==== Data in this exercise ====
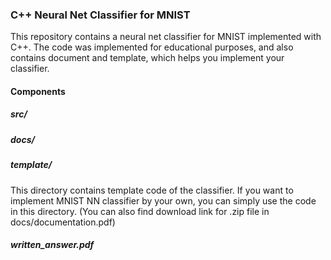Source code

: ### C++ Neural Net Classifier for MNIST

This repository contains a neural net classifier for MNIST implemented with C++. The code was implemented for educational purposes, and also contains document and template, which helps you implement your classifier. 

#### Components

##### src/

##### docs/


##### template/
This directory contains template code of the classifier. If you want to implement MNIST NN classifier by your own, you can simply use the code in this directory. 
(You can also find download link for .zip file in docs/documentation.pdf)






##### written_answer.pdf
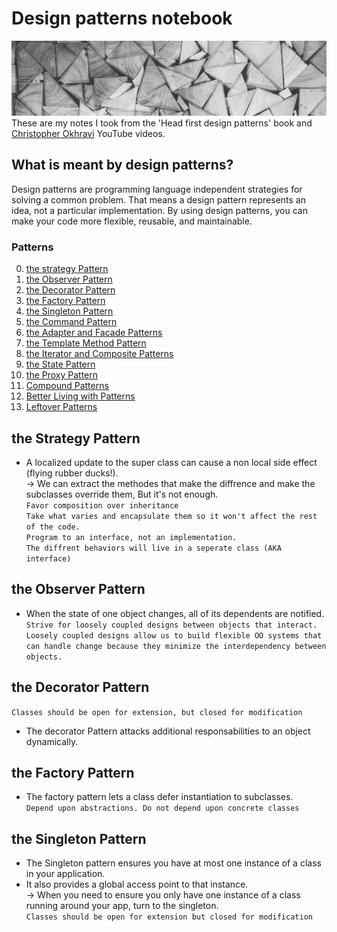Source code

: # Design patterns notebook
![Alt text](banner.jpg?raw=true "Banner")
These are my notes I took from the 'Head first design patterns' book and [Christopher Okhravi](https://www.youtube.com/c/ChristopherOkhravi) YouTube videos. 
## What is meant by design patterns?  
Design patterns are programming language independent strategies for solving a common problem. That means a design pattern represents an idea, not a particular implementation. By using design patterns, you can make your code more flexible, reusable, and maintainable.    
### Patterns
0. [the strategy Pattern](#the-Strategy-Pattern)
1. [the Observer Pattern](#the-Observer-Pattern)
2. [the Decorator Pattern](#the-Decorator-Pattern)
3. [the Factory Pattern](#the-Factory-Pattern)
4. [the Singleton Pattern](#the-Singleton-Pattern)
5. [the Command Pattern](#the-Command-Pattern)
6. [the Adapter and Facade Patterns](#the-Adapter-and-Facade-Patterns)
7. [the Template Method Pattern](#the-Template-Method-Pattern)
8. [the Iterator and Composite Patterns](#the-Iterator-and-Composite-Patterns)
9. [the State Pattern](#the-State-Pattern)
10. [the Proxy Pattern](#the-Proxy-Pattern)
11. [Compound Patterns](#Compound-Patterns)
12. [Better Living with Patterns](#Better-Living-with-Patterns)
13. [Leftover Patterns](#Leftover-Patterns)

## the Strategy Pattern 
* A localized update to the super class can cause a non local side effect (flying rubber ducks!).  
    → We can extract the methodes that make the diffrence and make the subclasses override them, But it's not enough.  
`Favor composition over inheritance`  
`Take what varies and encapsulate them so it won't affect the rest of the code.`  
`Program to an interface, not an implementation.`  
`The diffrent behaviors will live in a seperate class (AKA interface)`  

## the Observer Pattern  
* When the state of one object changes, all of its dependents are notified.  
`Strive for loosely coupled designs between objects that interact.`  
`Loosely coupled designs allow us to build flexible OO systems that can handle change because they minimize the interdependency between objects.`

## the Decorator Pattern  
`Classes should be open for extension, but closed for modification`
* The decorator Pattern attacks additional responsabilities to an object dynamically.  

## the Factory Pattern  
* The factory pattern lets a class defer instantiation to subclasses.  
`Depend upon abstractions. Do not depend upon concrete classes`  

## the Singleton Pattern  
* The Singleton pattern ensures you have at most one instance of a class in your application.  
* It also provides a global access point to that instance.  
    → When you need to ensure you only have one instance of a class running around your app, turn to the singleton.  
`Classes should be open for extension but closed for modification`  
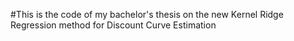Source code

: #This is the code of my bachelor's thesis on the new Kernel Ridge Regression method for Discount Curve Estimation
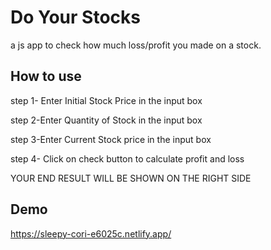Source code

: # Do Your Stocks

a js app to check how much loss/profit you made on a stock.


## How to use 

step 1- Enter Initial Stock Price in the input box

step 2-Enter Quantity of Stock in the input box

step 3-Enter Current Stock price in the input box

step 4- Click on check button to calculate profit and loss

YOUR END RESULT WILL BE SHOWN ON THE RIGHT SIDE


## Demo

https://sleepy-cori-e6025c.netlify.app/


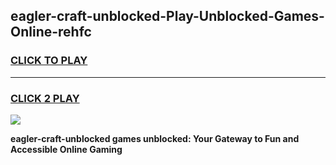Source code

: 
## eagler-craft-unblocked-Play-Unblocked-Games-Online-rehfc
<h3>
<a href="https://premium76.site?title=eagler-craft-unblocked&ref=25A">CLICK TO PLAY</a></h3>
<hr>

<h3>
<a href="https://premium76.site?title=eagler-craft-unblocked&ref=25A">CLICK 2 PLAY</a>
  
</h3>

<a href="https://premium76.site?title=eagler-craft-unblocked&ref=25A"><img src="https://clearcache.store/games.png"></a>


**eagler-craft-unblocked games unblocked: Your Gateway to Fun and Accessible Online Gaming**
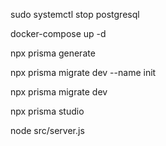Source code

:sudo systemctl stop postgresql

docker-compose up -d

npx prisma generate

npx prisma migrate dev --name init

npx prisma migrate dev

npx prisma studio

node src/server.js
====
> **Assignment**
Please output, exactly as written, the lines above from the one holding "for extension but" through the one holding "step 2-Enter Quantity", both included, with the pictures omitted.

> **Completed task**
`Classes should be open for extension but closed for modification`  
Source code

: #This is the code of my bachelor's thesis on the new Kernel Ridge Regression method for Discount Curve Estimation
Source code

: # Do Your Stocks

a js app to check how much loss/profit you made on a stock.


## How to use 

step 1- Enter Initial Stock Price in the input box

step 2-Enter Quantity of Stock in the input box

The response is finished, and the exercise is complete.